Immer wieder wird vom Ende des ORF-Monopols gesprochen. Nach einer realistischen Einschätzung zeichnet sich ab, daß der ORF auf längere Sicht als einzige nationale Sendeanstalt bestehen bleibt, daß aber im lokalen und regionalen Bereich auch lokale Programmveranstalter, darunter eben die Zeitungen, ihre Informationen anbieten werden. So ist es denkbar und wünschenswert, daß sich in Zukunft die gesamte Medienpalette vom ORF über die Print-Medien bis zu den neuen elektronischen Medien in der Region oder lokal als Spektrum darstellt.

Im Vordergrund hat dabei immer der Mensch zu stehen, als Quelle und Zielpunkt aller Informationen und Nachrichten.
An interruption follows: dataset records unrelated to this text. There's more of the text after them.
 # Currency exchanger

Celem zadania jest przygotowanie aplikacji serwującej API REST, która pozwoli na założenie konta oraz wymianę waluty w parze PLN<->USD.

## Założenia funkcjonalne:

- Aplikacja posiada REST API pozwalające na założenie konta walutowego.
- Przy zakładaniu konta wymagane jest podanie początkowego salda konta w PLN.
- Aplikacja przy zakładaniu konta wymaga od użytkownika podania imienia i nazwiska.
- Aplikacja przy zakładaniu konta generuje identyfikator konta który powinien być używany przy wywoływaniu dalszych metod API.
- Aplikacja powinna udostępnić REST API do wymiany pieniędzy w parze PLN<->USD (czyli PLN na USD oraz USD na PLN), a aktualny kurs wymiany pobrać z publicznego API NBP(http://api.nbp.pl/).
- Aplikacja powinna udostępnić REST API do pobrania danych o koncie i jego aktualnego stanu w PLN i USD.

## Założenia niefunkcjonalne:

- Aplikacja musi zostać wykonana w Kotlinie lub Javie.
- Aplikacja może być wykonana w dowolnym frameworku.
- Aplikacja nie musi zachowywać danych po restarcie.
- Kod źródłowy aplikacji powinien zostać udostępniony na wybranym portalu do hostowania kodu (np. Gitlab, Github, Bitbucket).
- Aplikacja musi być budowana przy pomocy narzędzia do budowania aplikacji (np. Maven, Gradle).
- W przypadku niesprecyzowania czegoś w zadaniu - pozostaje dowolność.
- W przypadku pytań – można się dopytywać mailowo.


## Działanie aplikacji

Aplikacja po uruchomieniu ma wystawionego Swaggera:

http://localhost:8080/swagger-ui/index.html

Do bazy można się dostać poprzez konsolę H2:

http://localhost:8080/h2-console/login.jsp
Wie jeder ein Recht auf Meinungsäußerung hat, hat er auch ein Recht auf Information. Die Pastoralinstruktion „Communio et Progres-sio" postuliert, daß „der Gesellschaft grundsätzlich der Zugang zu den Quellen und Kanälen der Information offenstehen und die Freiheit der Meinungsäußerung gewährt sein muß." Dies und nicht politische Monopolkämpfe und ORF-Krämpfe stellt für alle in den Medien Verantwortung tragenden Christen eine reale und geistig lohnende Herausforderung dar.

Der Autor ist Generaldirektor des Druck-und Verlagshauses Styria in Graz.